Change and believe the good news. The New Testament Greek word for conversion is Metanoia, which means “a change of heart”, or “an act of repentance”. You might be surprised at how infrequently conversion is used in the Gospels. John’s Gospel never mentions it. Mark uses the word only three times, and Matthew seven times. Only Luke uses the word with frequency, some fourteen times. Yet the concept of conversion certainly lies at the heart of Jesus’ message in all the Gospels. “This is the time of fulfillment. The reign of God is at hand. Repent, and believe in the good news!

This is the theme of the Lenten season. At the root of any act of conversion is change. Heeding the message of Jesus involves a change of mind, a change of heart and a change of behavior. Christian conversion always moves a person beyond their present state and into a new and vital relationship with God. Conversion cannot be limited to a dramatic, once-in-a-lifetime, “born again” experience. Christian conversion is more often the gradual process of God’s grace transforming our lives. It entails being born again and again and again… Here are some of the basic features of Christian conversion.

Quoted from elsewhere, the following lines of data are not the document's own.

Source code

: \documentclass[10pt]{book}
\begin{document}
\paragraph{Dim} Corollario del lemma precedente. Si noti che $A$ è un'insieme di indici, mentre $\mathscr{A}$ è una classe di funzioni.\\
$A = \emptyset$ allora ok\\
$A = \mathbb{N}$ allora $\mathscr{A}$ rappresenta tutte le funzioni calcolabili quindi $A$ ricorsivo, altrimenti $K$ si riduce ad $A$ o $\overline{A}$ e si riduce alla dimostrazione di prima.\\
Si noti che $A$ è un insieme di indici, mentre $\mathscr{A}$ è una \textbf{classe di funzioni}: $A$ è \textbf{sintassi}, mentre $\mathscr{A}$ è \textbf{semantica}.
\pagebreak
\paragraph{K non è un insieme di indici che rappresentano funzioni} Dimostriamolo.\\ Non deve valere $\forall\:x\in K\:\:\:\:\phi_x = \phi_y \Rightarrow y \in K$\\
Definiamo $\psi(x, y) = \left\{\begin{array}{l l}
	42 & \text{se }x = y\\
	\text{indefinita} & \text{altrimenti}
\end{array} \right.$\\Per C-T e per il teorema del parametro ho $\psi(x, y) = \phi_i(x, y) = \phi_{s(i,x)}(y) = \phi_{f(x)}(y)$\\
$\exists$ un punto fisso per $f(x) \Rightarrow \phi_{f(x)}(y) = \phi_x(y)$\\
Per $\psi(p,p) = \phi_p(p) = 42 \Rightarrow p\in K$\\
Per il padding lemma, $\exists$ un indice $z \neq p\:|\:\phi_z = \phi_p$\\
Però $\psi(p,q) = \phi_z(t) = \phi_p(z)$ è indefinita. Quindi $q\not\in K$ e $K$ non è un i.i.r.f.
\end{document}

*Conversion is an act of God’s grace. God initiates the process and we are invited to respond.

*Conversion is a movement from sin, darkness and blindness toward God, light and sight.

*Conversion is a personal encounter with Jesus Christ which radically transforms the way we think, speak and live.

*Conversion is an ongoing process which begins with Baptism but which requires constant surrender to God’s will.

*Conversion changes the whole person, with an internal (attitudinal) and external (behavioral) change in life.

*Conversion results in tremendous joy and a desire to share the good news with others.

As we walk this Lenten journey, it is a perfect time for each of us to move closer to God. It is a time for us to move from sin, toward God. The best way to begin our conversion is to receive the Sacrament of Reconciliation and to live a better life based upon Jesus’ teachings found in the Gospels.